▶ **TASK TO CARRY OUT**: Repeat the entries below exactly as they appear, with no pictures.

**** EXERCISE DATA ****

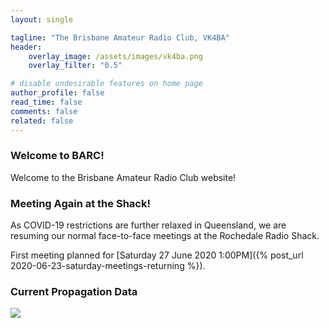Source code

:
 ```yaml
---
layout: single

tagline: "The Brisbane Amateur Radio Club, VK4BA"
header:
    overlay_image: /assets/images/vk4ba.png
    overlay_filter: "0.5"

# disable undesirable features on home page
author_profile: false
read_time: false
comments: false
related: false
---
```



### Welcome to BARC!

Welcome to the Brisbane Amateur Radio Club website!

### Meeting Again at the Shack!

As COVID-19 restrictions are further relaxed in Queensland, we are resuming our normal
face-to-face meetings at the Rochedale Radio Shack.

First meeting planned for
[Saturday 27 June 2020 1:00PM]({% post_url 2020-06-23-saturday-meetings-returning %}).




### Current Propagation Data

<a href="http://www.hamqsl.com/solar.html" title="Click to add Solar-Terrestrial Data to your website!">
    <img src="http://www.hamqsl.com/solar101vhfpic.php?muf=drwn">
</a>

****

▶ **TASK OUTPUT**:
Source code

:
 ```yaml
---
layout: single

tagline: "The Brisbane Amateur Radio Club, VK4BA"
header:
    overlay_image: /assets/images/vk4ba.png
    overlay_filter: "0.5"

# disable undesirable features on home page
author_profile: false
read_time: false
comments: false
related: false
---
```



### Welcome to BARC!

Welcome to the Brisbane Amateur Radio Club website!

### Meeting Again at the Shack!

As COVID-19 restrictions are further relaxed in Queensland, we are resuming our normal
face-to-face meetings at the Rochedale Radio Shack.

First meeting planned for
[Saturday 27 June 2020 1:00PM]({% post_url 2020-06-23-saturday-meetings-returning %}).




### Current Propagation Data

<a href="http://www.hamqsl.com/solar.html" title="Click to add Solar-Terrestrial Data to your website!">
    <img src="http://www.hamqsl.com/solar101vhfpic.php?muf=drwn">
</a>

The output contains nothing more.